Covers: There is a special place in my fanheart for Alex Garner's cover. It features Angel and Illyria in a snowy Hell-A, their legs bent, ready to jump into demon slaying-action. It's the first Garner cover I ever saw, and just proves that this dude is one of the best. Nearly Jo Chen level greatness. He gives the covers a really comic-y, superhero kinda feel while simultaneously keeping the mood, tone, and likeness of the Angel characters at a high level. We've seen four of his covers so far, and this is one of the best. For the second cover, other than a cover from Runge like we got for #9 (and will get for #11-13), Brian Miller supplies a cover that is... let's say weird? Yeah, weird is good. It's the same idea as Garner's cover, except Angel looks photo-realistic and Illyria looks like Skeletor. Overall, it's not horrible and not worthy of the panning we fans (including myself) gave it when it was first released... but the thing is, it's just kinda funny. Which isn't really a bad thing, it's just like a cheesy strange version of Garner's image. Still worth buying, and not the worst cover we've seen by a long shot. Kinda wish we got a Runge cover instead, but hey, Miller's cover looks a lot better in person than it did online.

Characters We Know: Spike, Connor, Angel, Nina, Groo, Lorne, Spider, Gwen, Illyria, Wesley, Betta George, Gunn, Beck, Biv (the invisible man from "Asylum"), and Anna (the ringel demon from "Asylum")
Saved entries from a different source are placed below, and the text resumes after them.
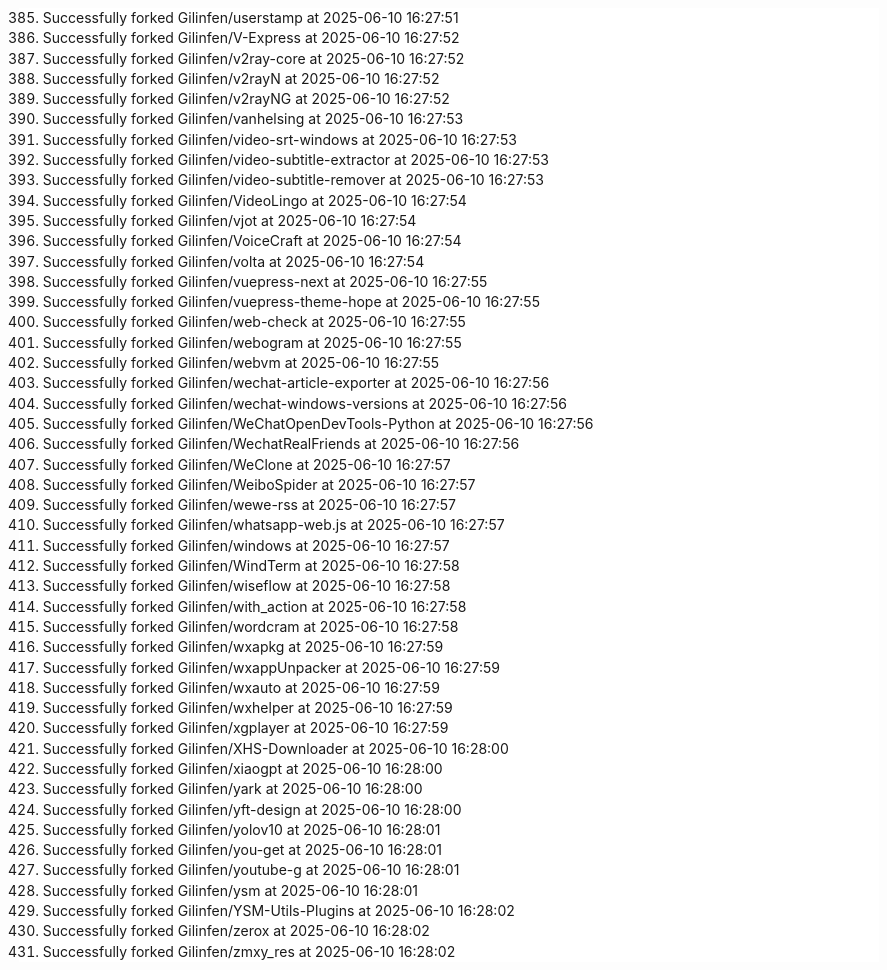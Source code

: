 385. Successfully forked Gilinfen/userstamp at 2025-06-10 16:27:51
386. Successfully forked Gilinfen/V-Express at 2025-06-10 16:27:52
387. Successfully forked Gilinfen/v2ray-core at 2025-06-10 16:27:52
388. Successfully forked Gilinfen/v2rayN at 2025-06-10 16:27:52
389. Successfully forked Gilinfen/v2rayNG at 2025-06-10 16:27:52
390. Successfully forked Gilinfen/vanhelsing at 2025-06-10 16:27:53
391. Successfully forked Gilinfen/video-srt-windows at 2025-06-10 16:27:53
392. Successfully forked Gilinfen/video-subtitle-extractor at 2025-06-10 16:27:53
393. Successfully forked Gilinfen/video-subtitle-remover at 2025-06-10 16:27:53
394. Successfully forked Gilinfen/VideoLingo at 2025-06-10 16:27:54
395. Successfully forked Gilinfen/vjot at 2025-06-10 16:27:54
396. Successfully forked Gilinfen/VoiceCraft at 2025-06-10 16:27:54
397. Successfully forked Gilinfen/volta at 2025-06-10 16:27:54
398. Successfully forked Gilinfen/vuepress-next at 2025-06-10 16:27:55
399. Successfully forked Gilinfen/vuepress-theme-hope at 2025-06-10 16:27:55
400. Successfully forked Gilinfen/web-check at 2025-06-10 16:27:55
401. Successfully forked Gilinfen/webogram at 2025-06-10 16:27:55
402. Successfully forked Gilinfen/webvm at 2025-06-10 16:27:55
403. Successfully forked Gilinfen/wechat-article-exporter at 2025-06-10 16:27:56
404. Successfully forked Gilinfen/wechat-windows-versions at 2025-06-10 16:27:56
405. Successfully forked Gilinfen/WeChatOpenDevTools-Python at 2025-06-10 16:27:56
406. Successfully forked Gilinfen/WechatRealFriends at 2025-06-10 16:27:56
407. Successfully forked Gilinfen/WeClone at 2025-06-10 16:27:57
408. Successfully forked Gilinfen/WeiboSpider at 2025-06-10 16:27:57
409. Successfully forked Gilinfen/wewe-rss at 2025-06-10 16:27:57
410. Successfully forked Gilinfen/whatsapp-web.js at 2025-06-10 16:27:57
411. Successfully forked Gilinfen/windows at 2025-06-10 16:27:57
412. Successfully forked Gilinfen/WindTerm at 2025-06-10 16:27:58
413. Successfully forked Gilinfen/wiseflow at 2025-06-10 16:27:58
414. Successfully forked Gilinfen/with_action at 2025-06-10 16:27:58
415. Successfully forked Gilinfen/wordcram at 2025-06-10 16:27:58
416. Successfully forked Gilinfen/wxapkg at 2025-06-10 16:27:59
417. Successfully forked Gilinfen/wxappUnpacker at 2025-06-10 16:27:59
418. Successfully forked Gilinfen/wxauto at 2025-06-10 16:27:59
419. Successfully forked Gilinfen/wxhelper at 2025-06-10 16:27:59
420. Successfully forked Gilinfen/xgplayer at 2025-06-10 16:27:59
421. Successfully forked Gilinfen/XHS-Downloader at 2025-06-10 16:28:00
422. Successfully forked Gilinfen/xiaogpt at 2025-06-10 16:28:00
423. Successfully forked Gilinfen/yark at 2025-06-10 16:28:00
424. Successfully forked Gilinfen/yft-design at 2025-06-10 16:28:00
425. Successfully forked Gilinfen/yolov10 at 2025-06-10 16:28:01
426. Successfully forked Gilinfen/you-get at 2025-06-10 16:28:01
427. Successfully forked Gilinfen/youtube-g at 2025-06-10 16:28:01
428. Successfully forked Gilinfen/ysm at 2025-06-10 16:28:01
429. Successfully forked Gilinfen/YSM-Utils-Plugins at 2025-06-10 16:28:02
430. Successfully forked Gilinfen/zerox at 2025-06-10 16:28:02
431. Successfully forked Gilinfen/zmxy_res at 2025-06-10 16:28:02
Rating: 8/10... Wait... Nah, 8.5/10


Thomas said...

...wait, did "complaining-ass Whedonesquers" really have something to do with Urru no longer drawing Angel: ATF? Or was that just a quip?

I miss Urru. This issue: great writing; adequate art; I loved the stabby Gunn/George scene especially, and also the Nina stuff for some reason. And Spike/Wes.

PatShand said...

Totally meant NO LONGER A VAMPIRE. Shit.

Loki said...

I actually really really liked the art here with only a few exceptions - but then again I was never as crazy an Urru-fan as you. Too bad Runge couldn't do this good work on 9.

Regarding the re-reading, I'm not in agreement either. I actually HAVEN't re-read it yet, but I don't need to. This is one of my favourite issues of the series, and I believe that off the top of my head, I only consider the very first issue to be considerably stronger. The unevenness of "After the Fall" is really bugging me, especially in the inevitably comparable light of the ever-awesomer Season 8 (I used to love AtF much more than S8, but those scales tipped around long ago), but at least this one goes down in the books as a clear hit after several half-misses. Loved just about every second of it, both the writing and the art. Really, truly hope that it'll stick to this level of great now and stop with the "great, good enough, decent, awesome, alright, decent"-roller-coaster. Because this one was a bullseye.

Matt said...

I think the biggest miss of AtF thus far, for me at least, has been "First Night." Overall, I found those three issues to be, on the whole, boring and unnecessary (Lorne and the civilians were cute, Kate felt shoe-horned). It should have stayed as a seperate mini-series, personally, as opposed to completely halting the action and keeping us waiting for the *real* story to continue for three months.